Stefan Ludwig: 52 Runden. 52 Interviews, Dortmund 2016
Das nächste Buch ist eine harte Nuss gewesen, die zu knacken sich allerdings gelohnt hat. Luciano Floridi: „Die 4. Revolution. Wie die Infosphäre unser Leben verändert“, aus dem Englischen übersetzt von Axel Walter.
Floridi beschreibt, wie das mit dem Internet aktuell läuft und vermutlich weitergeht – Social Media, Internet of Things, Big Data, die ganze Palette. Das Besondere dabei ist, dass Floridi als Philosophieprofessor arbeitet. Er beschreibt die Welt samt Internet folglich auf philosophische, ideengeschichtliche und historische Weise. Das ist für mich als Theologin günstig, denn das kenne ich, obwohl es zuerst ungewohnt war, dass ein Philosoph über programmierbare Rasenmäher und Cyberkrieg reden möchte und nicht über Schuld, Gott oder Ideen an sich.
Zweierlei hat mich an diesem Buch besonders beeindruckt: So überträgt Floridi immer wieder und in unterschiedlichen Varianten die Gedankengänge der alten Philosophen wie Plato, Hegel oder Hobbes ins Internetzeitalter oder wie er selbst sagen würde, in die „Infosphäre“. Und dann macht er es noch so, dass er nicht nur Räume eröffnet und aufzeigt (die eben genannte „Infosphäre“ wäre so einer), sondern Floridi scheint grundsätzlich ein Mensch räumlichen Denkens zu sein. Da werden horizontale und vertikale Überlegungen angestellt, Grenzen vor- und zurückgeschoben, virtuelle und reale Bereiche angeschaut. Das weicht von meiner Denk- und Sichtweise dermaßen ab, dass es allein deswegen schon spannend war, sich auf seine Perspektive einzulassen.
Insgesamt ist „Die 4. Revolution“ keine leichte Kost. Ich habe sie ganz klassisch durchgearbeitet mit Bleistift plus Textmarker und das sehr genossen.
Luciano Floridi: Die 4. Revolution. Wie die Infosphäre unser Leben verändert, Berlin 2015
Im dritten Buch geht es um Rezepte und Mahlzeiten, die Martin Luther und Philipp Melanchthon zu ihrer Zeit so gegessen haben könnten. Der Autor Leo Vogt kocht seit 25 Jahren auf Mittelaltermärkten, vor allem beim Peter-und-Paul-Fest der Stadt Bretten, nordöstlich von Karlsruhe, und weiß darum Bescheid.

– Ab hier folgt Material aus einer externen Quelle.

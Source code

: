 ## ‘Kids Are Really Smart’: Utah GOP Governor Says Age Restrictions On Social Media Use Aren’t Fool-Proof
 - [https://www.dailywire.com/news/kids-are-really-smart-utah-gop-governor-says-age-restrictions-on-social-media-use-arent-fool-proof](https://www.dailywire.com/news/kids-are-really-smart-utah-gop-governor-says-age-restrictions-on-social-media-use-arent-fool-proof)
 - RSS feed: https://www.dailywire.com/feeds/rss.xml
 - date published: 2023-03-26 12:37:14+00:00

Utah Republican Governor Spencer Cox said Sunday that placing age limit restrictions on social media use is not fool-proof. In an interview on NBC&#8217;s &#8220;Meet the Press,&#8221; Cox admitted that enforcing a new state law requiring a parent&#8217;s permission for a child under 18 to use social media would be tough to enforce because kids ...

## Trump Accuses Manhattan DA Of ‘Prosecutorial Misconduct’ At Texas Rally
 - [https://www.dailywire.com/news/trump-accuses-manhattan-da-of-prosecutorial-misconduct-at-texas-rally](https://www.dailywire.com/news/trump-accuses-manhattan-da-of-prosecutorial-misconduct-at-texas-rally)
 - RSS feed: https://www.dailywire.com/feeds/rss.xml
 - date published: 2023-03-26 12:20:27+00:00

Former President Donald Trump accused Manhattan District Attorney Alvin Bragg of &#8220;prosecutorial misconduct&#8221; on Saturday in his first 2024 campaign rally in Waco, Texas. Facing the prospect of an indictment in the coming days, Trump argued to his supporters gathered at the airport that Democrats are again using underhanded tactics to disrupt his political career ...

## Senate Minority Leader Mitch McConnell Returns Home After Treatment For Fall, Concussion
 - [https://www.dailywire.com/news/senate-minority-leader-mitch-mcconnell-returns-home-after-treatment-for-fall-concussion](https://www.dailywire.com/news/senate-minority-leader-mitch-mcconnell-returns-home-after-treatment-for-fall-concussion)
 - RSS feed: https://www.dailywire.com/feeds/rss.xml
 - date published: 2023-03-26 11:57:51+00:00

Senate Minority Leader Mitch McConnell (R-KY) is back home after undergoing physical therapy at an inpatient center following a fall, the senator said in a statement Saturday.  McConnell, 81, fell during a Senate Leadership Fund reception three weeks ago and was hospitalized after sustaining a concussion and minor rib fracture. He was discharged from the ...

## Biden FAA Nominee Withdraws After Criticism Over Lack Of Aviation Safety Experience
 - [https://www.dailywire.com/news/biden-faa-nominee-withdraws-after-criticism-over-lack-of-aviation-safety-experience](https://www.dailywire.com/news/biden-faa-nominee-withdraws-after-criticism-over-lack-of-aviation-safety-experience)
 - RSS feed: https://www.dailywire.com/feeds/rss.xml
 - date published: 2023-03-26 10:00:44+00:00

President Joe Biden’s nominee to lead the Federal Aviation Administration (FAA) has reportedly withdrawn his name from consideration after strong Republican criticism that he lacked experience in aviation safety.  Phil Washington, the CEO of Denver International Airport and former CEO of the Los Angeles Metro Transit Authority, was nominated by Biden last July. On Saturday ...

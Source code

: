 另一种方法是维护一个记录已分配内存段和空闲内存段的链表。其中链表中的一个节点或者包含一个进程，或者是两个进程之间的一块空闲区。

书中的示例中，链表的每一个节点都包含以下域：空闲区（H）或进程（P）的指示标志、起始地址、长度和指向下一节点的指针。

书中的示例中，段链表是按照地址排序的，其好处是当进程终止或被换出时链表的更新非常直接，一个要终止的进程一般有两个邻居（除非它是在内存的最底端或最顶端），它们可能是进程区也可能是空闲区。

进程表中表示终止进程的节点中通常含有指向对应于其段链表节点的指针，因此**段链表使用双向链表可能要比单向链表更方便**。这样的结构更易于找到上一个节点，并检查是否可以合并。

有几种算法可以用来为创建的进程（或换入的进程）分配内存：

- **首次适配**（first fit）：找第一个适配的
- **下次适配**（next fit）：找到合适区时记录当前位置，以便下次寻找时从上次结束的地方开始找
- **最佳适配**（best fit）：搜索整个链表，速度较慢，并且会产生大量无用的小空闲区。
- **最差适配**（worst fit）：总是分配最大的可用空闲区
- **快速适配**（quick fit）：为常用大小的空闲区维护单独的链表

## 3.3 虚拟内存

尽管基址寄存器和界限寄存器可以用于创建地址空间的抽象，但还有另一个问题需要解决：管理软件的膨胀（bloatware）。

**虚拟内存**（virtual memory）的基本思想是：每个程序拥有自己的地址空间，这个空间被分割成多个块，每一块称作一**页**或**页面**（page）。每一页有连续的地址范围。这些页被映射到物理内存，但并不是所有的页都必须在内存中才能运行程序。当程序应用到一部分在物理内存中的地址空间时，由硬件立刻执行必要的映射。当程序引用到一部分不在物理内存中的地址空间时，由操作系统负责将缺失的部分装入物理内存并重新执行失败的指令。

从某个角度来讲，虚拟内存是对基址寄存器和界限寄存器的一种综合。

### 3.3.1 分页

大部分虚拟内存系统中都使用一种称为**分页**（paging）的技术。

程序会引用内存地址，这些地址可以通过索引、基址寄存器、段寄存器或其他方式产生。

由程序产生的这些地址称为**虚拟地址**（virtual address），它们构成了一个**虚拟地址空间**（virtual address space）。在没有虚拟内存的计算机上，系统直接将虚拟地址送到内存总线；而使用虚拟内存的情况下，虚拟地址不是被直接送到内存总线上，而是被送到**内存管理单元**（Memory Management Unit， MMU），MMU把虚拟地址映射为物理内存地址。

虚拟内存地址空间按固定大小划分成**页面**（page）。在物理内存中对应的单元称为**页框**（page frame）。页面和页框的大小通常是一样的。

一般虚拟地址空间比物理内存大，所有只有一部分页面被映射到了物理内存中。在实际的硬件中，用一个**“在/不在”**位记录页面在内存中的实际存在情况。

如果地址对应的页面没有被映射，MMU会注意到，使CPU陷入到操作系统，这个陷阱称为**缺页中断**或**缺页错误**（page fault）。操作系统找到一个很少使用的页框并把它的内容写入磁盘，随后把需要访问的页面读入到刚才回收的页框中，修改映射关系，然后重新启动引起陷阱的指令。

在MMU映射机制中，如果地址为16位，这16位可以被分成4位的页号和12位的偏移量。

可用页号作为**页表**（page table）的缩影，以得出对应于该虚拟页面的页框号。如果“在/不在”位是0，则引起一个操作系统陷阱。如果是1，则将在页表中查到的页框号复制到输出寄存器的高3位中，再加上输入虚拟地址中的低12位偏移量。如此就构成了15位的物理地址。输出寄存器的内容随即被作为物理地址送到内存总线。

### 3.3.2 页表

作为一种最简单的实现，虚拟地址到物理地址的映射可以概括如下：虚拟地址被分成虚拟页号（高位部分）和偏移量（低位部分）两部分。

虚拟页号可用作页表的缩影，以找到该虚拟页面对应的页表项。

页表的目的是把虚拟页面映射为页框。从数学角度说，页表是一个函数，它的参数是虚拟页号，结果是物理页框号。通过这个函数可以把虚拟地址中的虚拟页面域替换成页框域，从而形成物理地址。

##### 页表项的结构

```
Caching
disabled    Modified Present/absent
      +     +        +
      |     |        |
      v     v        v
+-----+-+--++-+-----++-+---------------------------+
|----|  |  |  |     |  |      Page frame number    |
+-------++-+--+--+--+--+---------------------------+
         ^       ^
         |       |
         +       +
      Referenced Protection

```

In seinem Buch folgen Rezepte, Geschichten, Fotos und alte Stiche aufeinander, was für sich schon fein anzusehen ist. Das hat mir nicht nur als Pfarrerin und häusliche Köchin Freude bereitet. Es eignet sich auch prima als Weihnachtsgeschenk für Familie und Freunde und in der Frauenhilfe kann man daraus einen Themennachmittag machen.
Überhaupt habe ich überlegt, wie viele „moderne“ Veranstaltungen in der evangelischen Kirche mittlerweile angeboten werden. Aber wer hat eigentlich einmal an so etwas gedacht? Wobei ich nicht nur das Nachkochen der Rezepte meine. Sondern dass es ein schönes Buch gibt, das Leuten die Reformationszeit auf eher gediegene Weise nahe bringt. Nicht spießig, nicht cool, sondern die Mitte. So wie dieses Buch. Schon deswegen hat es mir gefallen. Davon hätte ich gerne mehr.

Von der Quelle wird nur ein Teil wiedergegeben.